Without forgiveness, you cannot move forward in your own personal and relational growth.
What Forgiveness is Not?
Forgiveness does not mean you allow people to treat you badly. It does not mean you ignore the wrongdoings. It means you accept that the person has made a mistake, and you are choosing to grant them mercy. When you forgive someone, you won’t necessarily forget the hurt. I will always remember the pain I felt when my mom disowned me, but I do not dwell on it, and I do not let it interfere with the quality of our relationship today. I have allowed myself to heal and move on. Forgiveness does not mean you are condoning or excusing the person’s behaviour. And it doesn’t mean you have to trust that person again. Some acts, like physical and sexual abuse, require that you limit your trust or at least test the trust with the person who hurt you. Remember, forgiveness is more for you than for the other person.
The process of forgiving
So you’ve thought about it and you’re ready to forgive. You’re tired of holding on to old pain and you’ve decided it’s time to let go and move on. What do you do? First, you must face and release the anger that you feel. On the surface of the hurt is anger and you need to break away from that layer first. Underneath the anger is the pain and hurt that you must grieve. There are many ways to release anger and hurt. You can talk about it with trusted people. You can spend time journaling. You can pray about it and ask God to take away that pain and resentment. You can express your feelings to the person who hurt you, provided that it’s possible to have a healthy conversation where both you and the other person speak and listen in respectful ways.
One of the best and most cleansing ways to release your negative feelings is to write a letter to your perpetrator. In this letter, you pour out every emotion you feel. You tell them everything that hurt you and everything they did to make you angry. Do not hold anything back. Allow yourself to really feel the anger and cry the tears by reading it out loud to yourself. When you are done, burn or bury the letter as a symbol that you are ready to move on. DO NOT give the letter to the person. This letter is for you and you only.

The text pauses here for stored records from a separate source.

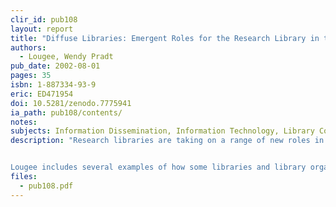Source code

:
 ```yaml
---
clir_id: pub108
layout: report
title: "Diffuse Libraries: Emergent Roles for the Research Library in the Digital Age"
authors: 
  - Lougee, Wendy Pradt
pub_date: 2002-08-01
pages: 35
isbn: 1-887334-93-9
eric: ED471954
doi: 10.5281/zenodo.7775941
ia_path: pub108/contents/
notes:
subjects: Information Dissemination, Information Technology, Library Collection Development, Library Development, Library Role, Library Services, Program Development, Research Libraries, Technological Advancement
description: "Research libraries are taking on a range of new roles in the digital age as they become more deeply engaged in the creation and dissemination of knowledge. While some of these roles are extensions of traditional library activity, others are largely new. Wendy Lougee, university librarian at the University of Minnesota, explores some of these emerging functions in this report.


Lougee includes several examples of how some libraries and library organizations are forging new services in areas of collection development, information access, and user services; she also touches briefly on the continued importance of library as place. In addition, she suggests where new roles might emerge. In the section on information access, for example, she notes the potential for libraries to contribute to the development of the Semantic Web, which aims to develop languages for expressing information in a form that machines can process, and which therefore can be searched more accurately and efficiently. She writes, “Designing the Semantic Web will require a mix of skills, and librarians have the potential to contribute significantly to this effort.” She also notes that there is a potential role for the library in certifying the authenticity and provenance of content on the Semantic Web."
files:
  - pub108.pdf
---
```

Forgiveness requires compassion
After processing all your emotions, you are ready to make the choice to forgive. It is a choice that requires compassion, understanding and an open and loving heart. When my mother and I first reconciled, we talked about our feelings. Sometimes we even fought because the pain was still fresh. But we listened to one another and we tried to get inside each other’s shoes. It wasn’t easy, but today, even though I don’t agree with some of my mother’s beliefs, I have compassion and understanding for who she is and why she made the choice she did. I love her regardless of our differences.
Each of us makes mistakes in life. At one time or another (probably more than one time), we will hurt another person. Maybe it will be an accident, or perhaps it will be a purposeful reaction to someone hurting you. When this does happen, do you want to be forgiven? Do you want another chance to make amends? Most people don’t mean to hurt us – they are dealing with their own pain and unresolved resentment. It’s unfortunate that we take it out on our loved ones, but until we break the cycle, it will continue to happen.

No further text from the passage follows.